====== Exercise data

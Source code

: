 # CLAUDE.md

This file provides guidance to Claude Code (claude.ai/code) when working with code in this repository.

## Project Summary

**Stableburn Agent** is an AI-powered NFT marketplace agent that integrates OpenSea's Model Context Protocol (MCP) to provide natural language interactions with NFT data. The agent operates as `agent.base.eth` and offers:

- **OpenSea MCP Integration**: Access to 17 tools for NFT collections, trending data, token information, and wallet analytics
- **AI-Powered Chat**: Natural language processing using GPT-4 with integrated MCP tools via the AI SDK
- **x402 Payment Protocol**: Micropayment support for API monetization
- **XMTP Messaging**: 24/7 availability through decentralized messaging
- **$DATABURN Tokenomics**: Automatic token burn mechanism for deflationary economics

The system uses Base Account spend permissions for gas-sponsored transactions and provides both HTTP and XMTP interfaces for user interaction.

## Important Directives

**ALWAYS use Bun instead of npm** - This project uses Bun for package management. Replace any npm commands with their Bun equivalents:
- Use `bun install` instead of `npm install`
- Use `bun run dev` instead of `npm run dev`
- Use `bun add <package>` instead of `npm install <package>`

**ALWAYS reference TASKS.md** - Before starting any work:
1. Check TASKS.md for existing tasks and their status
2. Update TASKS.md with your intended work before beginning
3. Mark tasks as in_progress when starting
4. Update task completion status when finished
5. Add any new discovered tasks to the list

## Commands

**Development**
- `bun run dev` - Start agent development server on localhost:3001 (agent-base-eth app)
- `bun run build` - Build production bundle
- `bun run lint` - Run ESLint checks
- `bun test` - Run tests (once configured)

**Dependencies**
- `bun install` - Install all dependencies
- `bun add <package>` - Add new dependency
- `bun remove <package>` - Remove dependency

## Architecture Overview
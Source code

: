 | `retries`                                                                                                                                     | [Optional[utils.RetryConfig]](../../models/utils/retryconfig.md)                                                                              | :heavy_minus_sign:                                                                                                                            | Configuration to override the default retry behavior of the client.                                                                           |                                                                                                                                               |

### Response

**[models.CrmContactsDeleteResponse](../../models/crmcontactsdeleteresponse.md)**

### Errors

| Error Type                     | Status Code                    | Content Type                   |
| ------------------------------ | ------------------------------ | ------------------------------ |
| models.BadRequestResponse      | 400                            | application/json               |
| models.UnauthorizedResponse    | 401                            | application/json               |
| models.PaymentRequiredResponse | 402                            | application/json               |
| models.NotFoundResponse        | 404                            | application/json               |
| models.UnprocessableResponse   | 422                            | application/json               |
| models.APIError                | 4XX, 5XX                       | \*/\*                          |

============

## Problem details
The entries above need to be transcribed with no differences at all.

## Response
Source code

: # CLAUDE.md

This file provides guidance to Claude Code (claude.ai/code) when working with code in this repository.

## Project Summary

**Stableburn Agent** is an AI-powered NFT marketplace agent that integrates OpenSea's Model Context Protocol (MCP) to provide natural language interactions with NFT data. The agent operates as `agent.base.eth` and offers:

- **OpenSea MCP Integration**: Access to 17 tools for NFT collections, trending data, token information, and wallet analytics
- **AI-Powered Chat**: Natural language processing using GPT-4 with integrated MCP tools via the AI SDK
- **x402 Payment Protocol**: Micropayment support for API monetization
- **XMTP Messaging**: 24/7 availability through decentralized messaging
- **$DATABURN Tokenomics**: Automatic token burn mechanism for deflationary economics

The system uses Base Account spend permissions for gas-sponsored transactions and provides both HTTP and XMTP interfaces for user interaction.

## Important Directives

**ALWAYS use Bun instead of npm** - This project uses Bun for package management. Replace any npm commands with their Bun equivalents:
- Use `bun install` instead of `npm install`
- Use `bun run dev` instead of `npm run dev`
- Use `bun add <package>` instead of `npm install <package>`

**ALWAYS reference TASKS.md** - Before starting any work:
1. Check TASKS.md for existing tasks and their status
2. Update TASKS.md with your intended work before beginning
3. Mark tasks as in_progress when starting
4. Update task completion status when finished
5. Add any new discovered tasks to the list

## Commands

**Development**
- `bun run dev` - Start agent development server on localhost:3001 (agent-base-eth app)
- `bun run build` - Build production bundle
- `bun run lint` - Run ESLint checks
- `bun test` - Run tests (once configured)

**Dependencies**
- `bun install` - Install all dependencies
- `bun add <package>` - Add new dependency
- `bun remove <package>` - Remove dependency

## Architecture Overview
Source code

: | `retries`                                                                                                                                     | [Optional[utils.RetryConfig]](../../models/utils/retryconfig.md)                                                                              | :heavy_minus_sign:                                                                                                                            | Configuration to override the default retry behavior of the client.                                                                           |                                                                                                                                               |

### Response

**[models.CrmContactsDeleteResponse](../../models/crmcontactsdeleteresponse.md)**

### Errors

| Error Type                     | Status Code                    | Content Type                   |
| ------------------------------ | ------------------------------ | ------------------------------ |
| models.BadRequestResponse      | 400                            | application/json               |
| models.UnauthorizedResponse    | 401                            | application/json               |
| models.PaymentRequiredResponse | 402                            | application/json               |
| models.NotFoundResponse        | 404                            | application/json               |
| models.UnprocessableResponse   | 422                            | application/json               |
| models.APIError                | 4XX, 5XX                       | \*/\*                          |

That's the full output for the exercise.